Chaque année, c’est peu ou prou la même chose : à l’approche de l’ouverture du FIBD, une polémique éclate et secoue le « microcosme » — au point que l’on en viendrait à se demander s’il n’y aurait pas là à l’œuvre quelque stratégie de communication particulièrement tordue. 2016 n’échappant pas à la règle, comme on a pu le voir ces derniers jours — et, pour ceux qui découvriraient ce texte « après coup », voici un résumé rapide de l’histoire :
Le 5 janvier, la parution de liste des auteurs nommés pour le Grand Prix fait grincer des dents : 30 noms plus ou moins prestigieux, mais surtout, 30 noms d’hommes et pas une femme à l’horizon. Les réseaux sociaux réagissent, le Collectif des créatrices de bande dessinée contre le sexisme (qui avait publié sa charte en septembre 2015) monte au créneau, mais il faut attendre que Riad Sattouf annonce qu’il veut que l’on retire son nom de la liste afin de laisser la place à une auteure, pour que la presse généraliste s’empare de l’histoire.
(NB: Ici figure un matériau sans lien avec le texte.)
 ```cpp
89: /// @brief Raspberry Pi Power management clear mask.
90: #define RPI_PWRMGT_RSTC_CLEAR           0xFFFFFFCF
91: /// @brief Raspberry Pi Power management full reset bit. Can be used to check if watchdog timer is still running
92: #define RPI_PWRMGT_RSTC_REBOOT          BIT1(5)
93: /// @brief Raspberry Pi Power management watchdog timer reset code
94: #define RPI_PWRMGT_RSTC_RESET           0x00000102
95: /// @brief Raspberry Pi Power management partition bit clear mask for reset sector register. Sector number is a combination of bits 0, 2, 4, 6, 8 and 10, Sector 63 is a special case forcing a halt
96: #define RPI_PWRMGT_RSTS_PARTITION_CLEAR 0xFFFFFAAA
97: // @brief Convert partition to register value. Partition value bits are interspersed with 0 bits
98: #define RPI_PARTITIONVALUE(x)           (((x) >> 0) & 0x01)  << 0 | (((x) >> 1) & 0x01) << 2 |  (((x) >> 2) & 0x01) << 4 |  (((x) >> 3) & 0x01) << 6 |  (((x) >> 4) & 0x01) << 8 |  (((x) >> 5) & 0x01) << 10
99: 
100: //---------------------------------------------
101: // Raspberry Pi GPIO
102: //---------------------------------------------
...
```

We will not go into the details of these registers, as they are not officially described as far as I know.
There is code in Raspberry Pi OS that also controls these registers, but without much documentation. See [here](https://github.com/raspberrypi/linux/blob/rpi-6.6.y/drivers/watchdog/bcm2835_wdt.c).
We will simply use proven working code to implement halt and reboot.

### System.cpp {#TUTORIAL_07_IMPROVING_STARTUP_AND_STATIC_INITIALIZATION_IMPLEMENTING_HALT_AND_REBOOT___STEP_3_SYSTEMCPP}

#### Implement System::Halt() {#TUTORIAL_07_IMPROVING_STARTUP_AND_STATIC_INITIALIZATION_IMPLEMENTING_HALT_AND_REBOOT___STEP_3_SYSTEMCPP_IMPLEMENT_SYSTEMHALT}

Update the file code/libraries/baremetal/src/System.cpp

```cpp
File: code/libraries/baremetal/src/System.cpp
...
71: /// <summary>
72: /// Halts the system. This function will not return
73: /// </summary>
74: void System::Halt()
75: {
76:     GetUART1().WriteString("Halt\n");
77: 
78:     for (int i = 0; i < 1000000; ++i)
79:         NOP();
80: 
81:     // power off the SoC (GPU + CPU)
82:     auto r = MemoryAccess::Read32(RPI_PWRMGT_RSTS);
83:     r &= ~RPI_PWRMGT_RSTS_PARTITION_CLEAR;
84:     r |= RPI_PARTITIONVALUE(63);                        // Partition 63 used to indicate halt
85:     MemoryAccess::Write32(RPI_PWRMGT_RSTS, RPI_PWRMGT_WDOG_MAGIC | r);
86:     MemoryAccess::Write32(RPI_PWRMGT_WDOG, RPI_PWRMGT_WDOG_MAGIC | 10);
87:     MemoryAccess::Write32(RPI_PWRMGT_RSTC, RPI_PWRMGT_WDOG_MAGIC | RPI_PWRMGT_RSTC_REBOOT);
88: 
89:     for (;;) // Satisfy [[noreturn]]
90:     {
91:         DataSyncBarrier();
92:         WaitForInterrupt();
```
Suivant l’exemple de Sattouf, une dizaine d’auteurs vont se désister à leur tour (Bendis, Blain, Bourgeon, Burns, Christin, Clowes, Davodeau, Manara, Sfar et Ware), amplifiant ce qui ressemble fort à une débâcle.
Tout au long de la journée du 6 janvier, la direction du Festival assume sa décision et la justifie dans un communiqué sans équivoque : « Le Festival d’Angoulême aime les femmes… mais ne peut pas refaire l’histoire (de la bande dessinée) » — expliquant que la liste proposée ne fait finalement que refléter la réalité de la place des femmes dans la création en matière de bande dessinée… mais acceptant (presque à contrecœur) de céder à la pression générale : « En conséquence, le Festival va, sans enlever aucun autre nom, introduire de nouveau des noms d’auteures dans la liste des sélectionnés au titre du Grand Prix 2016. »
Finalement, le 7 janvier, après qu’une liste amendée[1] ait fuité, voilà que le Festival prend tout le monde par surprise avec un nouveau communiqué intitulé « La parole aux auteur.e.s ! » : « À l’issue des débats intervenus depuis deux jours sur l’absence d’auteures dans la liste des Grands Prix potentiels, le Festival a pris la décision d’inviter l’ensemble des auteur.e.s de bande dessinée à voter librement pour désigner comme lauréat.e l’auteur.e de leur choix. » Et de conclure : « Le Festival espère ainsi que le processus d’évolution en cours de féminisation de la création dans le domaine de la bande dessinée trouvera, au moment que les auteur.e.s eux/elles mêmes jugeront opportun, une forme de reconnaissance via ce Grand Prix. »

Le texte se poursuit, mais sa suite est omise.